* Task to complete *
Please keep the pictures out and write out exactly the lines from the first in the data below through the one containing "<summary>quiz 2</summary>", both included.

[Data for this exercise Boundary: Start]

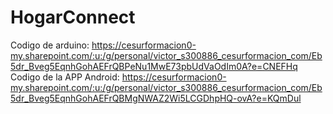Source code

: # HogarConnect
Codigo de arduino: https://cesurformacion0-my.sharepoint.com/:u:/g/personal/victor_s300886_cesurformacion_com/Eb5dr_Bveg5EqnhGohAEFrQBPeNu1MwE73pbUdVaOdIm0A?e=CNEFHq
Codigo de la APP Android: https://cesurformacion0-my.sharepoint.com/:u:/g/personal/victor_s300886_cesurformacion_com/Eb5dr_Bveg5EqnhGohAEFrQBMgNWAZ2Wi5LCGDhpHQ-ovA?e=KQmDul
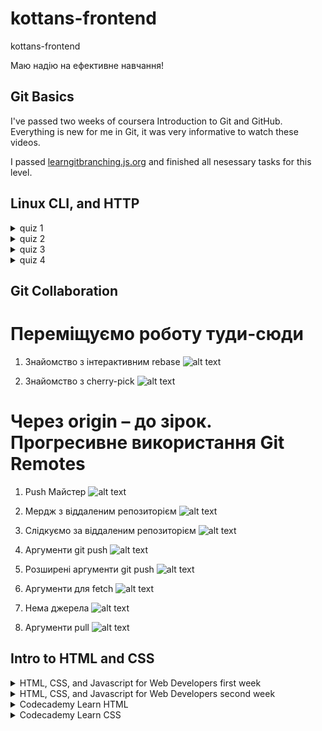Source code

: # kottans-frontend
kottans-frontend 

Маю надію на ефективне навчання!


## Git Basics
I've passed two weeks of coursera Introduction to Git and GitHub. Everything is new for me in Git, it was very informative to watch these videos.

I passed [learngitbranching.js.org](learngitbranching.js.org) and finished all nesessary tasks for this level.


## Linux CLI, and HTTP
<details>
   <summary>quiz 1</summary>

   ![alt text](https://github.com/GavryshSergii/kottans-frontend/blob/main/task_linux_cli/quiz_1.png "linux quiz 1")
</details>
<details>
   <summary>quiz 2</summary>

   ![alt text](https://github.com/GavryshSergii/kottans-frontend/blob/main/task_linux_cli/quiz_2.png "linux quiz 2")
</details>
<details>
   <summary>quiz 3</summary>

   ![alt text](https://github.com/GavryshSergii/kottans-frontend/blob/main/task_linux_cli/quiz_3.png "linux quiz 3")
</details>
<details>
   <summary>quiz 4</summary>

   ![alt text](https://github.com/GavryshSergii/kottans-frontend/blob/main/task_linux_cli/quiz_4.png "linux quiz 4")
</details>

## Git Collaboration

# Переміщуємо роботу туди-сюди

1. Знайомство з інтерактивним rebase
   ![alt text](https://github.com/GavryshSergii/kottans-frontend/blob/main/task_git_collaboration/move1.png "Знайомство з інтерактивним rebase")
   
2. Знайомство з cherry-pick
   ![alt text](https://github.com/GavryshSergii/kottans-frontend/blob/main/task_git_collaboration/move2.png "Знайомство з cherry-pick")



# Через origin – до зірок. Прогресивне використання Git Remotes

1. Push Майстер
![alt text](https://github.com/GavryshSergii/kottans-frontend/blob/main/task_git_collaboration/remoteAdvanced1.png "Push Майстер")

2. Мердж з віддаленим репозиторієм
![alt text](https://github.com/GavryshSergii/kottans-frontend/blob/main/task_git_collaboration/remoteAdvanced2.png "Мердж з віддаленим репозиторієм")

3. Слідкуємо за віддаленим репозиторієм
![alt text](https://github.com/GavryshSergii/kottans-frontend/blob/main/task_git_collaboration/remoteAdvanced3.png "Слідкуємо за віддаленим репозиторієм")

4. Аргументи git push
![alt text](https://github.com/GavryshSergii/kottans-frontend/blob/main/task_git_collaboration/remoteAdvanced4.png "Аргументи git push")

5. Розширені аргументи git push
![alt text](https://github.com/GavryshSergii/kottans-frontend/blob/main/task_git_collaboration/remoteAdvanced5.png "Розширені аргументи git push")

6. Аргументи для fetch
![alt text](https://github.com/GavryshSergii/kottans-frontend/blob/main/task_git_collaboration/remoteAdvanced6.png "Аргументи для fetch")

7. Нема джерела 
![alt text](https://github.com/GavryshSergii/kottans-frontend/blob/main/task_git_collaboration/remoteAdvanced7.png "Нема джерела")

8. Аргументи pull 
![alt text](https://github.com/GavryshSergii/kottans-frontend/blob/main/task_git_collaboration/remoteAdvanced8.png "Аргументи pull ")

## Intro to HTML and CSS
<details>
   <summary>HTML, CSS, and Javascript for Web Developers first week</summary>

![alt text](https://github.com/GavryshSergii/kottans-frontend/blob/main/task_html_css_intro/coursera_html_css_first_week.png "linux quiz 1")
</details>
<details>
   <summary>HTML, CSS, and Javascript for Web Developers second week</summary>

![alt text](https://github.com/GavryshSergii/kottans-frontend/blob/main/task_html_css_intro/coursera_html_css_second_week.png "linux quiz 1")
</details>
<details>
   <summary>Codecademy Learn HTML</summary>

![alt text](https://github.com/GavryshSergii/kottans-frontend/blob/main/task_html_css_intro/codecademy_learn-html.png "linux quiz 1")
</details>
<details>
   <summary>Codecademy Learn CSS</summary>

![alt text](https://github.com/GavryshSergii/kottans-frontend/blob/main/task_html_css_intro/codecademy_learn-css.png "linux quiz 1")
</details>
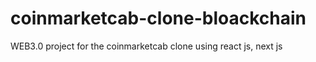 # coinmarketcab-clone-bloackchain
WEB3.0 project for the coinmarketcab clone using react js, next js  
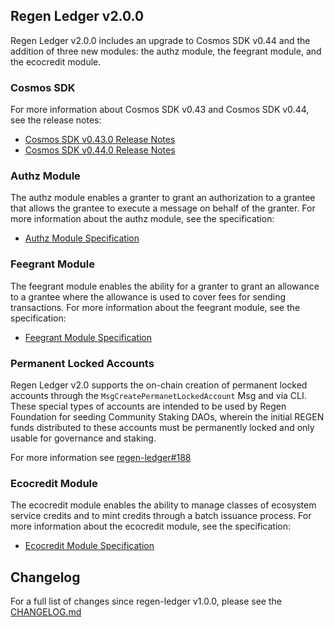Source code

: ## Regen Ledger v2.0.0

Regen Ledger v2.0.0 includes an upgrade to Cosmos SDK v0.44 and the addition of three new modules: the authz module, the feegrant module, and the ecocredit module.

### Cosmos SDK

For more information about Cosmos SDK v0.43 and Cosmos SDK v0.44, see the release notes:

- [Cosmos SDK v0.43.0 Release Notes](https://github.com/cosmos/cosmos-sdk/blob/release/v0.43.x/RELEASE_NOTES.md)
- [Cosmos SDK v0.44.0 Release Notes](https://github.com/cosmos/cosmos-sdk/blob/release/v0.44.x/RELEASE_NOTES.md)

### Authz Module

The authz module enables a granter to grant an authorization to a grantee that allows the grantee to execute a message on behalf of the granter. For more information about the authz module, see the specification:

- [Authz Module Specification](https://docs.cosmos.network/master/modules/authz/)

### Feegrant Module

The feegrant module enables the ability for a granter to grant an allowance to a grantee where the allowance is used to cover fees for sending transactions. For more information about the feegrant module, see the specification:

- [Feegrant Module Specification](https://docs.cosmos.network/master/modules/feegrant/)

### Permanent Locked Accounts

Regen Ledger v2.0 supports the on-chain creation of permanent locked accounts through the `MsgCreatePermanetLockedAccount` Msg and via CLI. These special types of accounts are intended to be used by Regen Foundation for seeding Community Staking DAOs, wherein the initial REGEN funds distributed to these accounts must be permanently locked and only usable for governance and staking.

For more information see [regen-ledger#188](https://github.com/regen-network/regen-ledger/issues/188)

### Ecocredit Module

The ecocredit module enables the ability to manage classes of ecosystem service credits and to mint credits through a batch issuance process. For more information about the ecocredit module, see the specification:

- [Ecocredit Module Specification](https://docs.regen.network/modules/ecocredit/)

## Changelog

For a full list of changes since regen-ledger v1.0.0, please see the [CHANGELOG.md](./CHANGELOG.md)
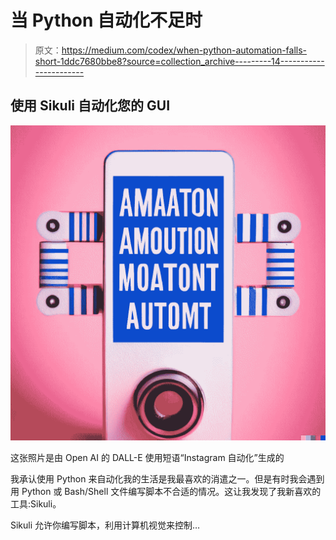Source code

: # 当 Python 自动化不足时

> 原文：<https://medium.com/codex/when-python-automation-falls-short-1ddc7680bbe8?source=collection_archive---------14----------------------->

## 使用 Sikuli 自动化您的 GUI

![](img/df8a40123afafb0b8b3dae98432dac58.png)

这张照片是由 Open AI 的 DALL-E 使用短语“Instagram 自动化”生成的

我承认使用 Python 来自动化我的生活是我最喜欢的消遣之一。但是有时我会遇到用 Python 或 Bash/Shell 文件编写脚本不合适的情况。这让我发现了我新喜欢的工具:Sikuli。

Sikuli 允许你编写脚本，利用计算机视觉来控制…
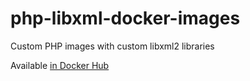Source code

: # php-libxml-docker-images
Custom PHP images with custom libxml2 libraries

Available [in Docker Hub](https://hub.docker.com/u/andreskrey)

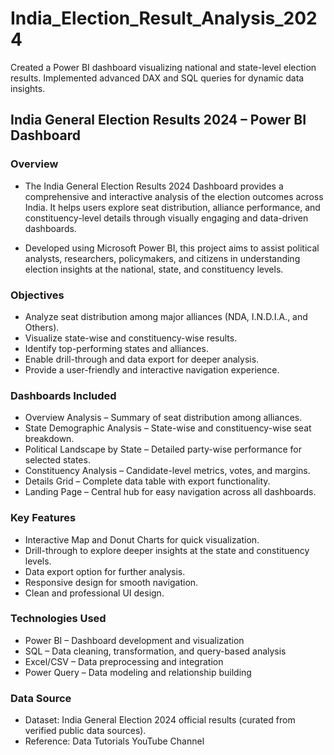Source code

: # India_Election_Result_Analysis_2024
Created a Power BI dashboard visualizing national and state-level election results. Implemented advanced DAX and SQL queries for dynamic data insights.

## India General Election Results 2024 – Power BI Dashboard
### Overview

* The India General Election Results 2024 Dashboard provides a comprehensive and interactive analysis of the election outcomes across India. It helps users explore seat distribution, alliance performance, and constituency-level details through visually engaging and data-driven dashboards.

* Developed using Microsoft Power BI, this project aims to assist political analysts, researchers, policymakers, and citizens in understanding election insights at the national, state, and constituency levels.

### Objectives
* Analyze seat distribution among major alliances (NDA, I.N.D.I.A., and Others).
* Visualize state-wise and constituency-wise results.
* Identify top-performing states and alliances.
* Enable drill-through and data export for deeper analysis.
* Provide a user-friendly and interactive navigation experience.

### Dashboards Included
* Overview Analysis – Summary of seat distribution among alliances.
* State Demographic Analysis – State-wise and constituency-wise seat breakdown.
* Political Landscape by State – Detailed party-wise performance for selected states.
* Constituency Analysis – Candidate-level metrics, votes, and margins.
* Details Grid – Complete data table with export functionality.
* Landing Page – Central hub for easy navigation across all dashboards.

### Key Features
* Interactive Map and Donut Charts for quick visualization.
* Drill-through to explore deeper insights at the state and constituency levels.
* Data export option for further analysis.
* Responsive design for smooth navigation.
* Clean and professional UI design.

### Technologies Used
* Power BI – Dashboard development and visualization
* SQL – Data cleaning, transformation, and query-based analysis
* Excel/CSV – Data preprocessing and integration
* Power Query – Data modeling and relationship building

### Data Source
* Dataset: India General Election 2024 official results (curated from verified public data sources).
* Reference: Data Tutorials YouTube Channel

[Data for this exercise Boundary: End]

* Result of the exercise *
Source code

: # HogarConnect
Codigo de arduino: https://cesurformacion0-my.sharepoint.com/:u:/g/personal/victor_s300886_cesurformacion_com/Eb5dr_Bveg5EqnhGohAEFrQBPeNu1MwE73pbUdVaOdIm0A?e=CNEFHq
Codigo de la APP Android: https://cesurformacion0-my.sharepoint.com/:u:/g/personal/victor_s300886_cesurformacion_com/Eb5dr_Bveg5EqnhGohAEFrQBMgNWAZ2Wi5LCGDhpHQ-ovA?e=KQmDul
Source code

: # kottans-frontend
kottans-frontend 

Маю надію на ефективне навчання!


## Git Basics
I've passed two weeks of coursera Introduction to Git and GitHub. Everything is new for me in Git, it was very informative to watch these videos.

I passed [learngitbranching.js.org](learngitbranching.js.org) and finished all nesessary tasks for this level.


## Linux CLI, and HTTP
<details>
   <summary>quiz 1</summary>

   ![alt text](https://github.com/GavryshSergii/kottans-frontend/blob/main/task_linux_cli/quiz_1.png "linux quiz 1")
</details>
<details>
   <summary>quiz 2</summary>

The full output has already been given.